[Record set]:

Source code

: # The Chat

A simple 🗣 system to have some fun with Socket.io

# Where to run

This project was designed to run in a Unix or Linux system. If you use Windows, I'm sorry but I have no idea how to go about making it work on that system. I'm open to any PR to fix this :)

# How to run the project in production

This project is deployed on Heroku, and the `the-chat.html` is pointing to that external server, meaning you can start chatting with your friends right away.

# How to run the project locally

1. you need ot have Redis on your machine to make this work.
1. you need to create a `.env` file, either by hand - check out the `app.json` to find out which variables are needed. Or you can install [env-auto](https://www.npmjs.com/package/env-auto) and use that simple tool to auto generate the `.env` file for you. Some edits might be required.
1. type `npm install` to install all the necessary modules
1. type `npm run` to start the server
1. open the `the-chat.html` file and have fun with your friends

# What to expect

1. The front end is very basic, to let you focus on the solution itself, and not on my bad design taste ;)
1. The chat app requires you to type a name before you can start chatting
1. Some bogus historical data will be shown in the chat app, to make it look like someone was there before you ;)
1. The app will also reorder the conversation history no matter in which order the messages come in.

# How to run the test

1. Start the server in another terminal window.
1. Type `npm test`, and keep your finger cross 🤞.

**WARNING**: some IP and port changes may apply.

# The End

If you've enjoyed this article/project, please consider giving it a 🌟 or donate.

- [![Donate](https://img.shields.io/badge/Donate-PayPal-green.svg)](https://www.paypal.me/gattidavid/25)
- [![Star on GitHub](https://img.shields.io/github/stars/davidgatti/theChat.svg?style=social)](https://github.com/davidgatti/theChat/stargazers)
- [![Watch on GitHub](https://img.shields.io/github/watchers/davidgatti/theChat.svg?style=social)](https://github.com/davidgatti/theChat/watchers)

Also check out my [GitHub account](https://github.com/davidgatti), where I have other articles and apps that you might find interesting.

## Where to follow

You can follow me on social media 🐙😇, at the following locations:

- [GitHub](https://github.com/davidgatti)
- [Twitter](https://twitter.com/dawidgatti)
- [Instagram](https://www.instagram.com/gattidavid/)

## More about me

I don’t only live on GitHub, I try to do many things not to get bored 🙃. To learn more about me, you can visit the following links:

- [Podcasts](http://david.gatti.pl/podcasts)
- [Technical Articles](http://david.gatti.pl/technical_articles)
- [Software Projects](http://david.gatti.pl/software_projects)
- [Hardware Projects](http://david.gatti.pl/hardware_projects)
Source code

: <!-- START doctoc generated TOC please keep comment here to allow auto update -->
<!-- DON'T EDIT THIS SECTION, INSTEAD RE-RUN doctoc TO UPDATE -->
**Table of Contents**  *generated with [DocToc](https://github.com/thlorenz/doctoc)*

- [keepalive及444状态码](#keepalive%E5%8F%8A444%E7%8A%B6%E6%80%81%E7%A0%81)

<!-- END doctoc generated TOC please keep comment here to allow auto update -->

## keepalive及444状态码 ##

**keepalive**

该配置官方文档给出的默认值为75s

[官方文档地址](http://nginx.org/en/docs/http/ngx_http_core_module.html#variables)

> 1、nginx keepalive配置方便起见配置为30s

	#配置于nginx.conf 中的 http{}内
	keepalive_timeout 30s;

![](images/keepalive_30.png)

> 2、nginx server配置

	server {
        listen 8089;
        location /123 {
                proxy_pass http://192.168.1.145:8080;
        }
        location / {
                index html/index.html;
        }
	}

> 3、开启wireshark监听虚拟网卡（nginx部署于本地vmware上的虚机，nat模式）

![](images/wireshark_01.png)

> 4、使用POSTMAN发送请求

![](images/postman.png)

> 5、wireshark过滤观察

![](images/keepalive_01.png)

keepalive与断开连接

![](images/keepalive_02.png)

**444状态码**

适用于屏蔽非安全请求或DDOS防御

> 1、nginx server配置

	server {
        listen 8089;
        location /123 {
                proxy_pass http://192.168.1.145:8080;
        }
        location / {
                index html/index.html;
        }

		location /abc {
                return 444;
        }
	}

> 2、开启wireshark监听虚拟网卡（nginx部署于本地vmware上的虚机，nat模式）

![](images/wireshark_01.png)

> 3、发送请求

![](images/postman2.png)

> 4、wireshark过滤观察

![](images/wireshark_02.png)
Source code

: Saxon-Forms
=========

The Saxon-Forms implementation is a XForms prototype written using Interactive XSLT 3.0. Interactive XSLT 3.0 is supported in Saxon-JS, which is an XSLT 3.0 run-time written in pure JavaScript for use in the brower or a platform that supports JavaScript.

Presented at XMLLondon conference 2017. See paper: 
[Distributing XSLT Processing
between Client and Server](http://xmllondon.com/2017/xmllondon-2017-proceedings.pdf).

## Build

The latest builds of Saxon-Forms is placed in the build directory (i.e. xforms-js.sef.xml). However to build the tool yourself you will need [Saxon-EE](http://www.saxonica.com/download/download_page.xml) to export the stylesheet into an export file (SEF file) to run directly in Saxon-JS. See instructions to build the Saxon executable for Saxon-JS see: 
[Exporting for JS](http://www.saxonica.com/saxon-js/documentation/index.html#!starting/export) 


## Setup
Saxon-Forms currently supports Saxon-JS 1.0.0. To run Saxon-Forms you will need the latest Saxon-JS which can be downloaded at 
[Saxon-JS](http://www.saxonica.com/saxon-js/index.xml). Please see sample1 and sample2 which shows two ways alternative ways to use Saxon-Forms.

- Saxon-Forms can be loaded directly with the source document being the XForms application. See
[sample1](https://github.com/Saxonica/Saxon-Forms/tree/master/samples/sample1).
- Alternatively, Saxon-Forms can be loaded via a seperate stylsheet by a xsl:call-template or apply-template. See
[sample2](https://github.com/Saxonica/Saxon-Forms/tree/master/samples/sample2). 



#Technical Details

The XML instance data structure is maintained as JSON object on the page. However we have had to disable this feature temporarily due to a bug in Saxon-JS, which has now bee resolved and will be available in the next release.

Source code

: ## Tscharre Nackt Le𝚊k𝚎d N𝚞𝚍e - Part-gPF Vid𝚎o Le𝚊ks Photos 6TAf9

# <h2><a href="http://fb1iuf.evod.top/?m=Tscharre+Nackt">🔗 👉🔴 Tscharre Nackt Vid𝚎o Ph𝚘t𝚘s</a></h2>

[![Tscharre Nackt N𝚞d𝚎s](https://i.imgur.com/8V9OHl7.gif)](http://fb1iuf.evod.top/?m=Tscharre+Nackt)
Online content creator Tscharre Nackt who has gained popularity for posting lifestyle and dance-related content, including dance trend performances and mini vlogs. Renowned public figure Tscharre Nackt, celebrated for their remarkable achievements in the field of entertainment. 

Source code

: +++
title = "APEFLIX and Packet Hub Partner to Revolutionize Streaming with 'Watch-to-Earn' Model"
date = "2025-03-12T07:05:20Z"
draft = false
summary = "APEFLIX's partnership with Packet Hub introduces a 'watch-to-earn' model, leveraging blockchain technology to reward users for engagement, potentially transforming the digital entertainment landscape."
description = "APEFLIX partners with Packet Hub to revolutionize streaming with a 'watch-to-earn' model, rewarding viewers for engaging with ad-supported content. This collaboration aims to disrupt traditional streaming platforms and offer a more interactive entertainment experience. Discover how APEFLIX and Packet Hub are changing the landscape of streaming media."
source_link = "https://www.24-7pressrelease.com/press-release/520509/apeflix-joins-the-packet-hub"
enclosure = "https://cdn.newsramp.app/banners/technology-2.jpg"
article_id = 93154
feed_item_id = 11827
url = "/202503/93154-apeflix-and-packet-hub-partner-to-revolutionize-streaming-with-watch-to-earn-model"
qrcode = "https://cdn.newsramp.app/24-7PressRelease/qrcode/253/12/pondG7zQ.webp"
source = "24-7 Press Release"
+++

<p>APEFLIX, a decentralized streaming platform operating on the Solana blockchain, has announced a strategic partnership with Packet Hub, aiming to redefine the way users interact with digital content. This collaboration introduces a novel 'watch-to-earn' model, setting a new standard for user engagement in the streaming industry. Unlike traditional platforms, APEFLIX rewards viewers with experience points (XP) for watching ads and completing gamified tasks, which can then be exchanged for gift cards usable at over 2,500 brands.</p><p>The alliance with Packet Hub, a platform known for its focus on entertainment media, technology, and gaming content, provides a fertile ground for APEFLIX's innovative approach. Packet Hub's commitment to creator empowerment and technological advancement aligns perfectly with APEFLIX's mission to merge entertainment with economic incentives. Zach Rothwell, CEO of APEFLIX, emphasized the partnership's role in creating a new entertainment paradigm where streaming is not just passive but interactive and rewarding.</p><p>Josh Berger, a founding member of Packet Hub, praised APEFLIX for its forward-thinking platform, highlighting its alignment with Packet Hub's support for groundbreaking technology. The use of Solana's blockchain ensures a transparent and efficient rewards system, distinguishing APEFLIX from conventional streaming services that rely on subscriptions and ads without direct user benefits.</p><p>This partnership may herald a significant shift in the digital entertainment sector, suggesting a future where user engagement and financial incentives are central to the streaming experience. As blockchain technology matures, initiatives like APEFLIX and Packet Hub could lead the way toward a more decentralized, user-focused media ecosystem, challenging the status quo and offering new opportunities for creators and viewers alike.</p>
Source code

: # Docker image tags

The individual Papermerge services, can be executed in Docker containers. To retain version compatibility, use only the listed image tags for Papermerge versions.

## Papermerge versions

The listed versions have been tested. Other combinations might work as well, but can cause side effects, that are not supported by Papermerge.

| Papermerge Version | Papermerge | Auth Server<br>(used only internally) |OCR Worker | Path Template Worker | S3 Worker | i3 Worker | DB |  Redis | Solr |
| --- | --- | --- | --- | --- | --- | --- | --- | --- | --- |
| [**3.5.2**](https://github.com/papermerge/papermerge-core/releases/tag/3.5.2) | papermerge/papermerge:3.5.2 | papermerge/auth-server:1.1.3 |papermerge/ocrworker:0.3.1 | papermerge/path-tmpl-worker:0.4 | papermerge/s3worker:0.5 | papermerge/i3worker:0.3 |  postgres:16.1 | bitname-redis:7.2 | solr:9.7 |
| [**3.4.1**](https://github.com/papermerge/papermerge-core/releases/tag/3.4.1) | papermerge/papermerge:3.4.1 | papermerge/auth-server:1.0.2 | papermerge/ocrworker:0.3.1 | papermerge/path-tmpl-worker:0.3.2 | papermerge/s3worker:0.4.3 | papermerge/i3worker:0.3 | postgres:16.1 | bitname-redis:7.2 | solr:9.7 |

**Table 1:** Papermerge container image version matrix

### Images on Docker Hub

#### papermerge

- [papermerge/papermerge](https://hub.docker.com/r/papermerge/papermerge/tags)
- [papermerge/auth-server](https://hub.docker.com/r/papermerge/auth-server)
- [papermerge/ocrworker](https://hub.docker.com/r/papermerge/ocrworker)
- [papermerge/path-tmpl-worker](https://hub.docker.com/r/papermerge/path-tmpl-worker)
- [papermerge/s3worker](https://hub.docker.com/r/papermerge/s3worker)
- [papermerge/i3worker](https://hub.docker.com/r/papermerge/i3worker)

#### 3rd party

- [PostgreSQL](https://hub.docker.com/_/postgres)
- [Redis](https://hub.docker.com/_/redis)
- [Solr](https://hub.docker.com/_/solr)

[Exercise directions]: Copy out, from the material above, each line where the word "comment" is present.

[Solved exercise]:
: <!-- START doctoc generated TOC please keep comment here to allow auto update -->
<!-- END doctoc generated TOC please keep comment here to allow auto update -->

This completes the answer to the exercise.